The swallowing of Forte by Granada carries some uncomfortable warnings for corporate managements. By most standards, Forte is a 'good' company: not in the sense of outperforming the market, either in the share price or its businesses, but in that of offering reasonable goods and services, looking after its people reasonably well, and being adequately managed.
But good is not good enough, and outperformance is the only acceptable standard. This applies in the marketplace, where, according to Xerox research, customers rating quality as excellent are six times more likely to repurchase than those who merely think it good. In the stock market, and in the associated market for corporate control, only excellence provides even a partial guarantee of permanence.
Forte, along with Tesco, Thorn and Granada itself, was the product of driving entrepreneurs who started in business before the second world war and capitalised on the consumer booms of the peace. All four experienced alarming lurches after the master's hand was slowly withdrawn and the next generation took over. The degree of subsequent excellence depended, not only on the changing of the guard, but on the changing of the company - how radically the next generation was prepared to depart from the founder's legacy.
But excellence, either in the customer's or the investor's eye, is a matter of perception. Increasingly, the corporates are being judged - and are even asking to be judged - by the criterion of 'creating shareholder value'. Sophisticated approaches have been applied to this standard, which has replaced earlier, related guiding stars like annual increase in earnings per share and return on capital. But in the end, shareholder value reduces to an elemental simplicity: the share price.
The variation on this theme known as Market Value Added (MVA) makes the point. American consultants Stern Stewart add together all the capital raised over time (in equity and borrowings), make a few technical adjustments, and subtract the result from the current market value of equity and debt.
The star managements, led by those of General Electric and Coca-Cola, are those whose market value (again, predominantly the share price) has risen most in relation to the capital employed.
The MVA calculation is precisely that which portfolio managers, from Mercury Asset Management downwards, use in measuring their gains. Their only concern is that their investments should be worth more - and the more the merrier. If a particular share doesn't make them merry, the major investors have four options: stick with the wretched thing (more in hope than in anger), sell in the market, apply pressure on management, or (like MAM with Forte) sell in the market for corporate control.
When equities are booming, the last alternative becomes more attractive.

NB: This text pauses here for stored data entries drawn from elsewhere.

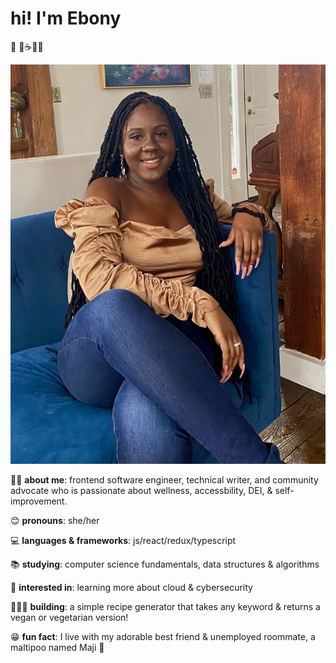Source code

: 
# **hi! I'm Ebony** 
🤎 🌱☕👋🏿

![photo of Ebony smiling while sitting down on a blue chair wearing blue jeans and a golden-colored shirt](IMG_5569.jpg)


💅🏿 **about me**: frontend software engineer, technical writer, and community advocate who is passionate about wellness, accessbility, DEI, & self-improvement.

😊 **pronouns**: she/her

💻 **languages & frameworks**: js/react/redux/typescript

📚 **studying**: computer science fundamentals, data structures & algorithms

💭 **interested in**: learning more about cloud & cybersecurity

👩🏿‍💻 **building**: a simple recipe generator that takes any keyword & returns a vegan or vegetarian version! 

😁 **fun fact**: I live with my adorable best friend & unemployed roommate, a maltipoo named Maji 🐶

A relative leader like Granada can afford to offer a nifty premium over the market price, and the City's left hand (lending millions or billions) will ensure that its right hand (investing them) makes its profit. More than likely, this explains the paradox that merger booms always coincide with strong equity markets - though logic insists that acquisitions are better made when prices are low.
But do these elegant financial manoeuvres have any connection with real-life management? Anomalies abound. Any good manager aims to exceed the cost of capital by a whopping margin. Chrysler's return of 30.7% compares with a capital cost of 13.2%. Yet, according to Fortune, its MVA swung by $6 billion from positive to negative in a year - which explains why big investor Kirk Kerkorian has been making management's life miserable.
The other way round, Hewlett-Packard has been earning three percentage points less than its cost of capital: yet its MVA is vast, at $11 billion.
Both companies are reputedly the best-managed in their businesses. But the market perception of HP is simply much more favourable than that of Chrysler and cars.
Exactly the same was true of Granada and Forte. What could and should the latter have done to shift perceptions?
The answers apply to all companies. First, find out what those perceptions really are. Most top managements are ignorant of what their customers, employees, suppliers, shareholders and even their own upper executives think of their experiences with the company. Generally, the internal view is inflated: Forte's arrogant approach to the US market, for example, failed to impress either the competition or the customers.
Second, take perceptions seriously and shift them in your favour. Like BAT before it, Forte was hustled into strategic changes that, if desirable, should have been executed long before, and, if undesirable, shouldn't have been proposed. By tracking perceptions and matching them to imperatives, managements can avoid fates like Forte's.
The third lesson is that continuity can only be achieved by discontinuity, and that attack is the best means of defence. This won't make life comfortable for top managements. But, as the Forte affair shows, comfort is a luxury that managers can no longer afford.